# [WHAT YOU WILL DO]
Go through the records underneath and write each one out again exactly.
<<<<
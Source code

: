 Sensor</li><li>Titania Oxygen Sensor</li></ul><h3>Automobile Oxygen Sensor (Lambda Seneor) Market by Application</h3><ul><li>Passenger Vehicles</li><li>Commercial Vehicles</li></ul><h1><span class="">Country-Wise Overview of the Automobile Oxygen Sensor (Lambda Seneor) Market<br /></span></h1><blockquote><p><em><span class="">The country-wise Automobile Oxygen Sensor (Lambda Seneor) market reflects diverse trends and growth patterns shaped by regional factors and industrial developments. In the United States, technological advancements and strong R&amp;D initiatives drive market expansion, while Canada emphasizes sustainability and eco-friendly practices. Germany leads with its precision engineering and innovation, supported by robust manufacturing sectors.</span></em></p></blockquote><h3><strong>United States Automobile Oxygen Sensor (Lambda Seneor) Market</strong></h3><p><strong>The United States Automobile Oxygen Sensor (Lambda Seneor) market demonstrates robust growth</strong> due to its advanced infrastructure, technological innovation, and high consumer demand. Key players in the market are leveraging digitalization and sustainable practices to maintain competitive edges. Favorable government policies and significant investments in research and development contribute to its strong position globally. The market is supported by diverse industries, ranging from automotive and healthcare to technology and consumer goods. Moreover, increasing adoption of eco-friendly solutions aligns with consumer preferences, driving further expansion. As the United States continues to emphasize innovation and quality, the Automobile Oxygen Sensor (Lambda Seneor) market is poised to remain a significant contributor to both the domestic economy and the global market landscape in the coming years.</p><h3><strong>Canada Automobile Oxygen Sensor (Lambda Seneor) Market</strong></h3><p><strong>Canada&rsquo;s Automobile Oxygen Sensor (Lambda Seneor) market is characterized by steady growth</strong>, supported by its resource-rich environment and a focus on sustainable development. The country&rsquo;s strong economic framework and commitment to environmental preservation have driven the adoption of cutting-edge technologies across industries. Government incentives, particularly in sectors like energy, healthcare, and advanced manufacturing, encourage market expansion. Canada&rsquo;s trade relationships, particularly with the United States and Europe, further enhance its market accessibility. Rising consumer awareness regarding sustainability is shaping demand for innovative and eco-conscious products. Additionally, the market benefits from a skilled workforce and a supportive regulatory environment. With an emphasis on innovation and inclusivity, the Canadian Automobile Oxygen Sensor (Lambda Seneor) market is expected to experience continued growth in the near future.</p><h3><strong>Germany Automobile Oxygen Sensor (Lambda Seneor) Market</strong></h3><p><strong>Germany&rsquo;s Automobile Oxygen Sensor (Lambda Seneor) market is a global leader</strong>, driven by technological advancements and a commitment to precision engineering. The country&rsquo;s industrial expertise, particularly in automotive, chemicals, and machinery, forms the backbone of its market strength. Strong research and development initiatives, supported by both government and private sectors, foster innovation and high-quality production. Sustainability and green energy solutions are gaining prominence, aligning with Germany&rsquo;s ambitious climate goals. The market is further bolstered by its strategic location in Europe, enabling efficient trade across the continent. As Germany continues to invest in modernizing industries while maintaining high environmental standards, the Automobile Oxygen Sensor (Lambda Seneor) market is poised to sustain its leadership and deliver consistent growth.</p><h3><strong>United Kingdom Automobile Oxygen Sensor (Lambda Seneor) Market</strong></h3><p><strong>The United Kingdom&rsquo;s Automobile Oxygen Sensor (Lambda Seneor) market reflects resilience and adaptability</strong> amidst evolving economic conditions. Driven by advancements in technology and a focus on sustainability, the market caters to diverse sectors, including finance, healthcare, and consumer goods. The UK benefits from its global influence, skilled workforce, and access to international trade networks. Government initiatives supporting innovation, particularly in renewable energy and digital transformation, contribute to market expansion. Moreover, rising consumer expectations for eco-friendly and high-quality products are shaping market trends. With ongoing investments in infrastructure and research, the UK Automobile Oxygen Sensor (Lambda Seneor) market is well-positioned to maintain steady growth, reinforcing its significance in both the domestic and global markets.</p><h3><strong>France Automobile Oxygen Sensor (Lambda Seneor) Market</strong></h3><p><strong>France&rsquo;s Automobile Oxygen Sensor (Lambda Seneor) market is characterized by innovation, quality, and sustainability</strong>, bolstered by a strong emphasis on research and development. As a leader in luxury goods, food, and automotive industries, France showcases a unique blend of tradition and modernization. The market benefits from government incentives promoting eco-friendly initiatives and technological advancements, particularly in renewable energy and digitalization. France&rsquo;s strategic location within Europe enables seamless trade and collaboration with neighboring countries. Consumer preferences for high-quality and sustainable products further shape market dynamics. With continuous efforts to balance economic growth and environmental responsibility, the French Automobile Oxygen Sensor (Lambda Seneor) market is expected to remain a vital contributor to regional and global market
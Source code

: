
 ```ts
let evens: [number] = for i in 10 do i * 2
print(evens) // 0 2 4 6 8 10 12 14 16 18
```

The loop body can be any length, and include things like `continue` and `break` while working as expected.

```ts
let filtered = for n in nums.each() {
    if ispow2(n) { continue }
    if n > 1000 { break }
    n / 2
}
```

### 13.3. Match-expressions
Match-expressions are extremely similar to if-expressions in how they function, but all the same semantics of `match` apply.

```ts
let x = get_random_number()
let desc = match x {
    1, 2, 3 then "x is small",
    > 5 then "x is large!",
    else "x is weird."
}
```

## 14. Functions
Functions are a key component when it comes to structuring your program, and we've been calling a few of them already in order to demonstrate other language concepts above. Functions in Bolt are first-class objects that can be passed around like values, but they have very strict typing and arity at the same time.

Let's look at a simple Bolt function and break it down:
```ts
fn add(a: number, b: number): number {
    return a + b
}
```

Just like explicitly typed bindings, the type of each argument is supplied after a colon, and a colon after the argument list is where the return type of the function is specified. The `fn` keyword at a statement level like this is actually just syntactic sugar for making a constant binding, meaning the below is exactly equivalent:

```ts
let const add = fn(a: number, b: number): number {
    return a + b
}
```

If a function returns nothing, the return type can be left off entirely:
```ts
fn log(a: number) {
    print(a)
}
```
>>>>
# [REPLY TO THE TASK]
Source code

: Sensor</li><li>Titania Oxygen Sensor</li></ul><h3>Automobile Oxygen Sensor (Lambda Seneor) Market by Application</h3><ul><li>Passenger Vehicles</li><li>Commercial Vehicles</li></ul><h1><span class="">Country-Wise Overview of the Automobile Oxygen Sensor (Lambda Seneor) Market<br /></span></h1><blockquote><p><em><span class="">The country-wise Automobile Oxygen Sensor (Lambda Seneor) market reflects diverse trends and growth patterns shaped by regional factors and industrial developments. In the United States, technological advancements and strong R&amp;D initiatives drive market expansion, while Canada emphasizes sustainability and eco-friendly practices. Germany leads with its precision engineering and innovation, supported by robust manufacturing sectors.</span></em></p></blockquote><h3><strong>United States Automobile Oxygen Sensor (Lambda Seneor) Market</strong></h3><p><strong>The United States Automobile Oxygen Sensor (Lambda Seneor) market demonstrates robust growth</strong> due to its advanced infrastructure, technological innovation, and high consumer demand. Key players in the market are leveraging digitalization and sustainable practices to maintain competitive edges. Favorable government policies and significant investments in research and development contribute to its strong position globally. The market is supported by diverse industries, ranging from automotive and healthcare to technology and consumer goods. Moreover, increasing adoption of eco-friendly solutions aligns with consumer preferences, driving further expansion. As the United States continues to emphasize innovation and quality, the Automobile Oxygen Sensor (Lambda Seneor) market is poised to remain a significant contributor to both the domestic economy and the global market landscape in the coming years.</p><h3><strong>Canada Automobile Oxygen Sensor (Lambda Seneor) Market</strong></h3><p><strong>Canada&rsquo;s Automobile Oxygen Sensor (Lambda Seneor) market is characterized by steady growth</strong>, supported by its resource-rich environment and a focus on sustainable development. The country&rsquo;s strong economic framework and commitment to environmental preservation have driven the adoption of cutting-edge technologies across industries. Government incentives, particularly in sectors like energy, healthcare, and advanced manufacturing, encourage market expansion. Canada&rsquo;s trade relationships, particularly with the United States and Europe, further enhance its market accessibility. Rising consumer awareness regarding sustainability is shaping demand for innovative and eco-conscious products. Additionally, the market benefits from a skilled workforce and a supportive regulatory environment. With an emphasis on innovation and inclusivity, the Canadian Automobile Oxygen Sensor (Lambda Seneor) market is expected to experience continued growth in the near future.</p><h3><strong>Germany Automobile Oxygen Sensor (Lambda Seneor) Market</strong></h3><p><strong>Germany&rsquo;s Automobile Oxygen Sensor (Lambda Seneor) market is a global leader</strong>, driven by technological advancements and a commitment to precision engineering. The country&rsquo;s industrial expertise, particularly in automotive, chemicals, and machinery, forms the backbone of its market strength. Strong research and development initiatives, supported by both government and private sectors, foster innovation and high-quality production. Sustainability and green energy solutions are gaining prominence, aligning with Germany&rsquo;s ambitious climate goals. The market is further bolstered by its strategic location in Europe, enabling efficient trade across the continent. As Germany continues to invest in modernizing industries while maintaining high environmental standards, the Automobile Oxygen Sensor (Lambda Seneor) market is poised to sustain its leadership and deliver consistent growth.</p><h3><strong>United Kingdom Automobile Oxygen Sensor (Lambda Seneor) Market</strong></h3><p><strong>The United Kingdom&rsquo;s Automobile Oxygen Sensor (Lambda Seneor) market reflects resilience and adaptability</strong> amidst evolving economic conditions. Driven by advancements in technology and a focus on sustainability, the market caters to diverse sectors, including finance, healthcare, and consumer goods. The UK benefits from its global influence, skilled workforce, and access to international trade networks. Government initiatives supporting innovation, particularly in renewable energy and digital transformation, contribute to market expansion. Moreover, rising consumer expectations for eco-friendly and high-quality products are shaping market trends. With ongoing investments in infrastructure and research, the UK Automobile Oxygen Sensor (Lambda Seneor) market is well-positioned to maintain steady growth, reinforcing its significance in both the domestic and global markets.</p><h3><strong>France Automobile Oxygen Sensor (Lambda Seneor) Market</strong></h3><p><strong>France&rsquo;s Automobile Oxygen Sensor (Lambda Seneor) market is characterized by innovation, quality, and sustainability</strong>, bolstered by a strong emphasis on research and development. As a leader in luxury goods, food, and automotive industries, France showcases a unique blend of tradition and modernization. The market benefits from government incentives promoting eco-friendly initiatives and technological advancements, particularly in renewable energy and digitalization. France&rsquo;s strategic location within Europe enables seamless trade and collaboration with neighboring countries. Consumer preferences for high-quality and sustainable products further shape market dynamics. With continuous efforts to balance economic growth and environmental responsibility, the French Automobile Oxygen Sensor (Lambda Seneor) market is expected to remain a vital contributor to regional and global market
Source code

:
 ```ts
let evens: [number] = for i in 10 do i * 2
print(evens) // 0 2 4 6 8 10 12 14 16 18
```

The loop body can be any length, and include things like `continue` and `break` while working as expected.

```ts
let filtered = for n in nums.each() {
    if ispow2(n) { continue }
    if n > 1000 { break }
    n / 2
}
```

### 13.3. Match-expressions
Match-expressions are extremely similar to if-expressions in how they function, but all the same semantics of `match` apply.

```ts
let x = get_random_number()
let desc = match x {
    1, 2, 3 then "x is small",
    > 5 then "x is large!",
    else "x is weird."
}
```

## 14. Functions
Functions are a key component when it comes to structuring your program, and we've been calling a few of them already in order to demonstrate other language concepts above. Functions in Bolt are first-class objects that can be passed around like values, but they have very strict typing and arity at the same time.

Let's look at a simple Bolt function and break it down:
```ts
fn add(a: number, b: number): number {
    return a + b
}
```

Just like explicitly typed bindings, the type of each argument is supplied after a colon, and a colon after the argument list is where the return type of the function is specified. The `fn` keyword at a statement level like this is actually just syntactic sugar for making a constant binding, meaning the below is exactly equivalent:

```ts
let const add = fn(a: number, b: number): number {
    return a + b
}
```

If a function returns nothing, the return type can be left off entirely:
```ts
fn log(a: number) {
    print(a)
}
```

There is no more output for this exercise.